Re: a watching brief

Tim O'Connor (tim@roughdraft.org)
Fri, 07 Aug 1998 11:39:55 -0500

Hail, Sonny!  (It's been a long time.)

> coot's supposed "spirituality."  Off hand, to me earlier it had seemed
> like a cheap case of kiss-and-tell to cash in on JDS's name, but I am
> reminded once again how there can be no absolutes in terms of even what I
> consider a legitimate act or not...like generally, I personally would
> scoff at some one "exploiting" a relationship into a book, but I guess I
> would like to read the book (actually, purely for salacious pleasure). .

There is a principle that ought to be taught in Reclusiveness 101, which is
that when you let down your drawbridge, you leave yourself open not only to
hurt, but (worse, for a recluse) to public exposure.  I can't imagine that
Salinger was able to open his life to someone, *a writer*, no less, without
at least imagining that she might eventually pop his bubble of silence.

> But, as for that Oona-Chaplin angle: hmmm, yeah... but Hamilton was not
> allowed to quote that Chaplin bit from the letter that NYT, however, could
> report about in its coverage on the court case. Since "fair use" quoting
> from a newspaper report, is not violative of any copyright infringements,
> here it is:

Ah, thanks for that very fair-use quote!

> I am sure that if a
> tally were to be kept, CITR must be one of the most oft-used reference
> point in book reviews.

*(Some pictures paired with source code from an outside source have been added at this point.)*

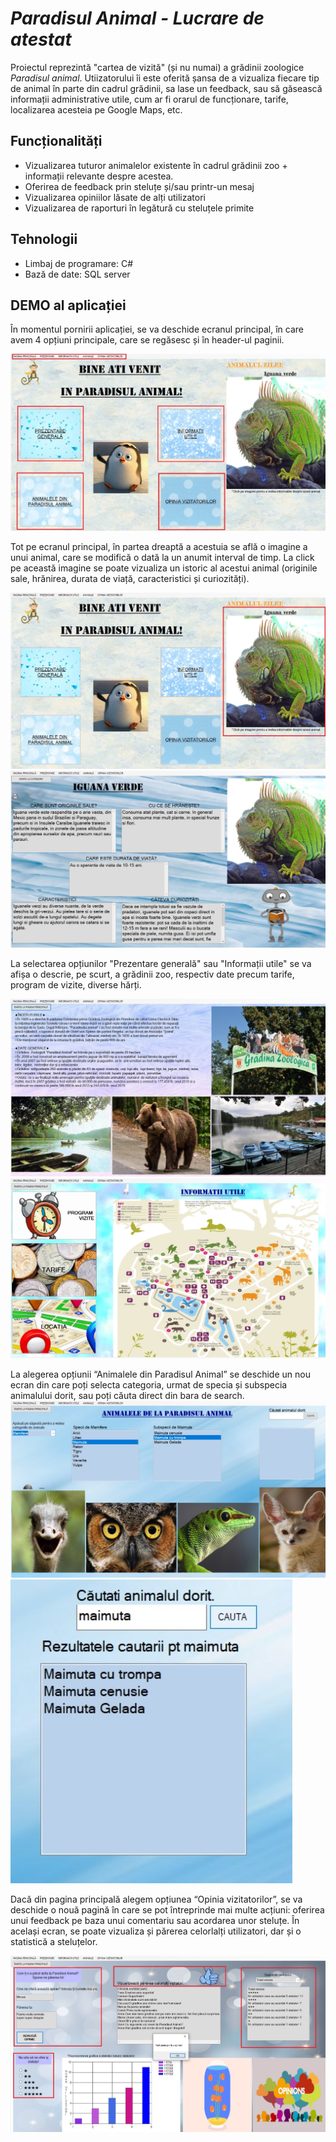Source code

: # _Paradisul Animal - Lucrare de atestat_

Proiectul reprezintă "cartea de vizită" (și nu numai) a grădinii zoologice _Paradisul animal_.
Utiizatorului îi este oferită șansa de a vizualiza fiecare tip de animal în parte din 
cadrul grădinii, sa lase un feedback, sau să găsească informații administrative utile, 
cum ar fi orarul de funcționare, tarife, localizarea acesteia pe Google Maps, etc.

## Funcționalități

- Vizualizarea tuturor animalelor existente în cadrul grădinii zoo + informații relevante despre acestea.
- Oferirea de feedback prin steluțe și/sau printr-un mesaj
- Vizualizarea opiniilor lăsate de alți utilizatori
- Vizualizarea de raporturi în legătură cu steluțele primite

## Tehnologii

- Limbaj de programare: C# 
- Bază de date: SQL server

## DEMO al aplicației

În momentul pornirii aplicației, se va deschide ecranul principal, în care avem 4 opțiuni 
principale, care se regăsesc și în header-ul paginii.
<p align="center">
<img src = "imagini\readme\1.jpg">
</p>

Tot pe ecranul principal, în partea dreaptă a acestuia se află o imagine a unui animal, 
care se modifică o dată la un anumit interval de timp. La click pe această imagine se poate 
vizualiza un istoric al acestui animal (originile sale, hrănirea, durata de viață, 
caracteristici și curiozități).

![ecran_principal](imagini\readme\2_1.jpg) ![ecran_principal](imagini\readme\2.jpg)

La selectarea opțiunilor "Prezentare generală" sau "Informații utile" se va afișa o 
descrie, pe scurt, a grădinii zoo, respectiv date precum tarife, program de vizite, 
diverse hărți.

![ecran_principal](imagini\readme\3_1.jpg) ![ecran_principal](imagini\readme\3_2.jpg)

La alegerea opțiunii “Animalele din Paradisul Animal” se deschide un nou ecran din care poți selecta 
categoria, urmat de specia și subspecia animalului dorit, sau poți căuta direct din bara de search.
![ecran_principal](imagini\readme\4_1.jpg) ![ecran_principal](imagini\readme\4_2.jpg)

Dacă din pagina principală alegem opțiunea “Opinia vizitatorilor”, se va deschide o nouă pagină în 
care se pot întreprinde mai multe acțiuni: oferirea unui feedback pe baza unui comentariu sau 
acordarea unor steluțe. În același ecran, se poate vizualiza și părerea celorlalți utilizatori, 
dar și o statistică a steluțelor.

![ecran_principal](imagini\readme\5.jpg) 

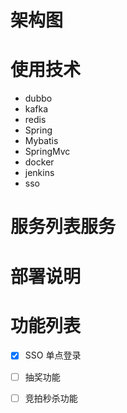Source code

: # 架构图
    
# 使用技术
- dubbo
- kafka 
- redis
- Spring 
- Mybatis
- SpringMvc
- docker
- jenkins
- sso

# 服务列表服务


# 部署说明

# 功能列表
 - [x] SSO 单点登录
 - [ ] 抽奖功能
 - [ ] 竞拍秒杀功能
 
  





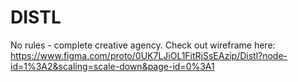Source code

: # DISTL
No rules - complete creative agency.
Check out wireframe here: https://www.figma.com/proto/0UK7LJiOL1FitRjSsEAzip/Distl?node-id=1%3A2&scaling=scale-down&page-id=0%3A1
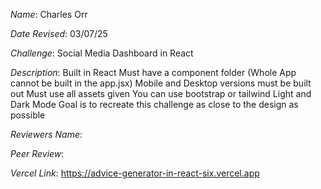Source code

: *Name*: Charles Orr

*Date Revised*: 03/07/25

*Challenge*: Social Media Dashboard in React

*Description*:
    Built in React
    Must have a component folder (Whole App cannot be built in the app.jsx)
    Mobile and Desktop versions must be built out
    Must use all assets given
    You can use bootstrap or tailwind
    Light and Dark Mode
    Goal is to recreate this challenge as close to the design as possible

*Reviewers Name*: 

*Peer Review*: 

*Vercel Link*: https://advice-generator-in-react-six.vercel.app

Just an idle observation.

This is the sort of detail that occasionally comes up when columnists like
William Safire do searches on Nexis (the full-text news database service)
in search of word-usage.  Does anyone here have access to that service?  It
would be intriguing to know stats on the usage of "Holden Caulfield" and
"Catcher in the Rye" and perhaps a Boolean search on "Holden" AND
"alienation"!

>    DYLAN: I must have identified with him.

Oy....  To quote from Paul Simon's "A Simple Desultory Philippic (Or How I
Was Robert McNamara'd Into Submission)":

	I knew a man whose brains were small
	He couldn't think of nothing at all
	Not the same as you and me
	He doesn't dig poetry

	He's so unhip,
	when you say Dylan,
	he thinks you're talking
	'bout dylan thomas --
	whoever he was

	The man ain't got no culture
	But it's all right ma,
	everybody must get stoned

[Sung through the nose, with Dylan-style harmonica interposed throughout.]

I don't know why, but this popped into my head when I read the interview
excerpt, which made me laugh out loud.